» Stored items from a collection
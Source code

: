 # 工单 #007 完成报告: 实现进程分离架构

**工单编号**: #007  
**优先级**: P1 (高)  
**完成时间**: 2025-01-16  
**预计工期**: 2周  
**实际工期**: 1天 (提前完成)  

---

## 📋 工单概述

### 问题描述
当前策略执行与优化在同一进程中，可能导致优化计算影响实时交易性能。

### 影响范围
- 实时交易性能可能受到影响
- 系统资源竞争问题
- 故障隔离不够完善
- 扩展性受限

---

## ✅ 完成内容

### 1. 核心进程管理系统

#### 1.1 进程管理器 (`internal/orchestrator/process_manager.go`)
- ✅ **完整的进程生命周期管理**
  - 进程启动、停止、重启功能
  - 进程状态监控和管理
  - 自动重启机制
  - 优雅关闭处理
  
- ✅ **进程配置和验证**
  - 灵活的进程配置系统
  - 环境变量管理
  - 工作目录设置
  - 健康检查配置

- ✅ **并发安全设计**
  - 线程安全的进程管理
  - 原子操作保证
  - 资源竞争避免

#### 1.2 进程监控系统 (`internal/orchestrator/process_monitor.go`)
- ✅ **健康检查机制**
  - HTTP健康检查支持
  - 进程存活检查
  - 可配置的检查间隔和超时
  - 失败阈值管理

* * *

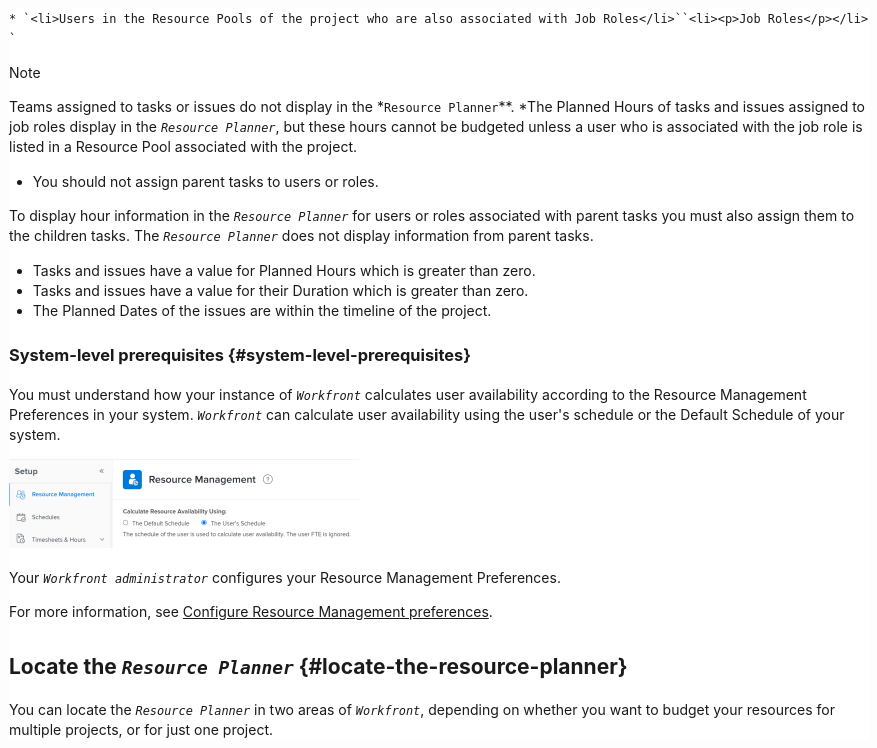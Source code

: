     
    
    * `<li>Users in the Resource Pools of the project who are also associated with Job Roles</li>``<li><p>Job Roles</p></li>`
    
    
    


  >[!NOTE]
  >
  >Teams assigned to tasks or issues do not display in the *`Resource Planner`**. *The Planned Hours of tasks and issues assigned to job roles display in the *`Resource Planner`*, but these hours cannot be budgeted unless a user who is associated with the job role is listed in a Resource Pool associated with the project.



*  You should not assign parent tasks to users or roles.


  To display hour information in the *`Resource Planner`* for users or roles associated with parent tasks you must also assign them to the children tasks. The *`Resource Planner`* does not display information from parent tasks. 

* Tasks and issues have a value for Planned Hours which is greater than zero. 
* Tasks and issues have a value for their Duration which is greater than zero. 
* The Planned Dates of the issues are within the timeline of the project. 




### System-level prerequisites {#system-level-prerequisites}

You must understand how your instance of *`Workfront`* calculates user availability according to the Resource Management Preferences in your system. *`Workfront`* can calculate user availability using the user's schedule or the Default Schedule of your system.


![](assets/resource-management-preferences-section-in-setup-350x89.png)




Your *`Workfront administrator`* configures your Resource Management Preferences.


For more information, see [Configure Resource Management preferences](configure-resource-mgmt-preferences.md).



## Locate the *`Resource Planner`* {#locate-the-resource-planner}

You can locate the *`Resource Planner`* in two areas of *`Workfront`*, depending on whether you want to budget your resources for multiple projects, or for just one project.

» What you should do
In the lines above, find the word "parent" and copy each line that contains it.

» Response to this exercise
*  You should not assign parent tasks to users or roles.
  To display hour information in the *`Resource Planner`* for users or roles associated with parent tasks you must also assign them to the children tasks. The *`Resource Planner`* does not display information from parent tasks. 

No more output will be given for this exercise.